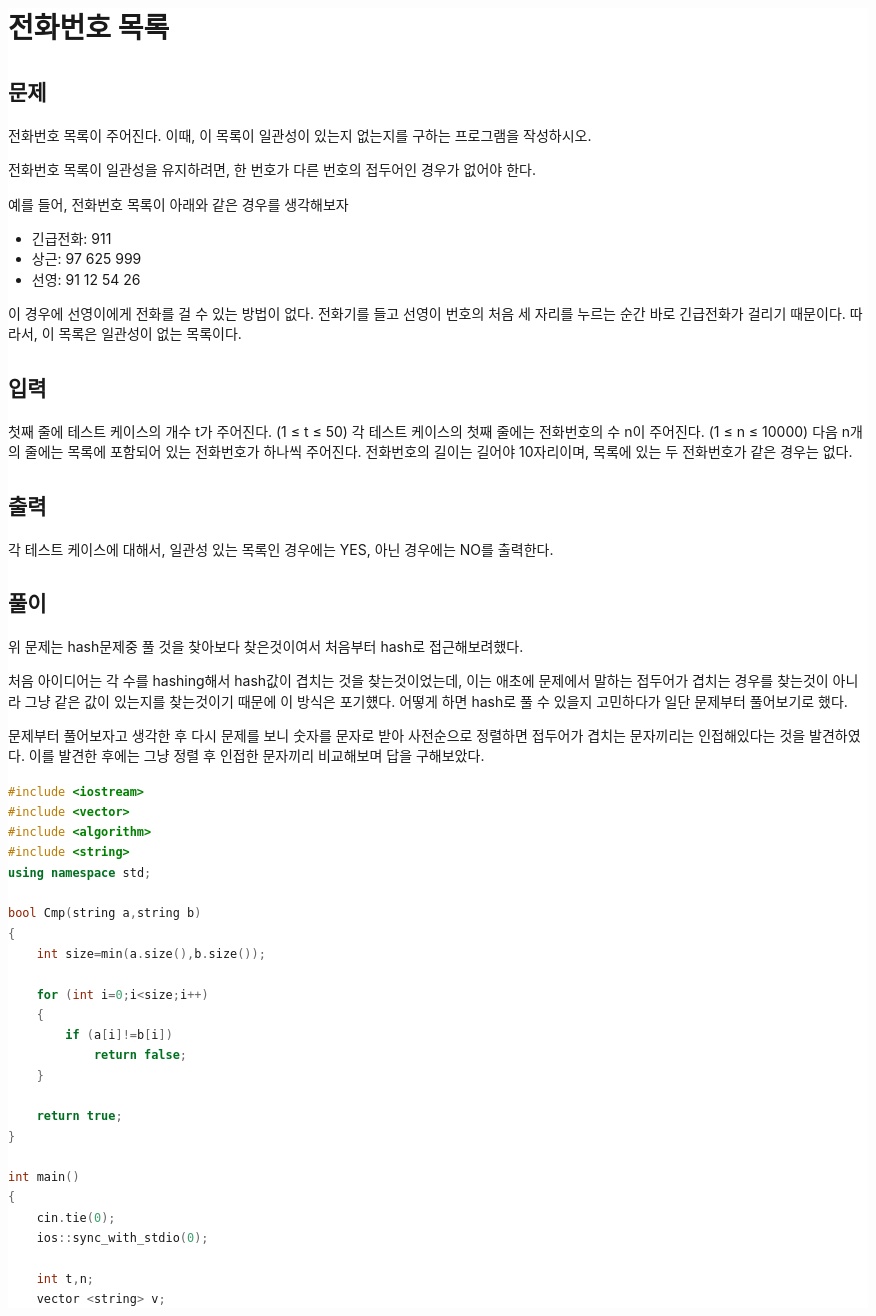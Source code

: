 # 전화번호 목록

## 문제

전화번호 목록이 주어진다. 이때, 이 목록이 일관성이 있는지 없는지를 구하는 프로그램을 작성하시오.

전화번호 목록이 일관성을 유지하려면, 한 번호가 다른 번호의 접두어인 경우가 없어야 한다.

예를 들어, 전화번호 목록이 아래와 같은 경우를 생각해보자

- 긴급전화: 911
- 상근: 97 625 999
- 선영: 91 12 54 26

이 경우에 선영이에게 전화를 걸 수 있는 방법이 없다. 전화기를 들고 선영이 번호의 처음 세 자리를 누르는 순간 바로 긴급전화가 걸리기 때문이다. 따라서, 이 목록은 일관성이 없는 목록이다. 

## 입력

첫째 줄에 테스트 케이스의 개수 t가 주어진다. (1 ≤ t ≤ 50) 각 테스트 케이스의 첫째 줄에는 전화번호의 수 n이 주어진다. (1 ≤ n ≤ 10000) 다음 n개의 줄에는 목록에 포함되어 있는 전화번호가 하나씩 주어진다. 전화번호의 길이는 길어야 10자리이며, 목록에 있는 두 전화번호가 같은 경우는 없다.

## 출력

각 테스트 케이스에 대해서, 일관성 있는 목록인 경우에는 YES, 아닌 경우에는 NO를 출력한다.



##  풀이

위 문제는 hash문제중 풀 것을 찾아보다 찾은것이여서 처음부터 hash로 접근해보려했다.

처음 아이디어는 각 수를 hashing해서 hash값이 겹치는 것을 찾는것이었는데, 이는 애초에 문제에서 말하는 접두어가 겹치는 경우를 찾는것이 아니라 그냥 같은 값이 있는지를 찾는것이기 때문에 이 방식은 포기헀다. 어떻게 하면 hash로 풀 수 있을지 고민하다가 일단 문제부터 풀어보기로 했다.

문제부터 풀어보자고 생각한 후 다시 문제를 보니 숫자를 문자로 받아 사전순으로 정렬하면 접두어가 겹치는 문자끼리는 인접해있다는 것을 발견하였다. 이를 발견한 후에는 그냥 정렬 후 인접한 문자끼리 비교해보며 답을 구해보았다.

```c++
#include <iostream>
#include <vector>
#include <algorithm>
#include <string>
using namespace std;

bool Cmp(string a,string b)
{
    int size=min(a.size(),b.size());
    
    for (int i=0;i<size;i++)
    {
        if (a[i]!=b[i])
            return false;
    }
    
    return true;
}

int main()
{
    cin.tie(0);
    ios::sync_with_stdio(0);
    
    int t,n;
    vector <string> v;
```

TASK OBJECTIVE => Both end lines included, restate word for word the lines above from the line with "- 상근: 97 625 999" to the line with "위 문제는 hash문제중", and nothing else.

SOLVED EXERCISE =>
- 상근: 97 625 999
- 선영: 91 12 54 26

이 경우에 선영이에게 전화를 걸 수 있는 방법이 없다. 전화기를 들고 선영이 번호의 처음 세 자리를 누르는 순간 바로 긴급전화가 걸리기 때문이다. 따라서, 이 목록은 일관성이 없는 목록이다. 

## 입력

첫째 줄에 테스트 케이스의 개수 t가 주어진다. (1 ≤ t ≤ 50) 각 테스트 케이스의 첫째 줄에는 전화번호의 수 n이 주어진다. (1 ≤ n ≤ 10000) 다음 n개의 줄에는 목록에 포함되어 있는 전화번호가 하나씩 주어진다. 전화번호의 길이는 길어야 10자리이며, 목록에 있는 두 전화번호가 같은 경우는 없다.

## 출력

각 테스트 케이스에 대해서, 일관성 있는 목록인 경우에는 YES, 아닌 경우에는 NO를 출력한다.



##  풀이

위 문제는 hash문제중 풀 것을 찾아보다 찾은것이여서 처음부터 hash로 접근해보려했다.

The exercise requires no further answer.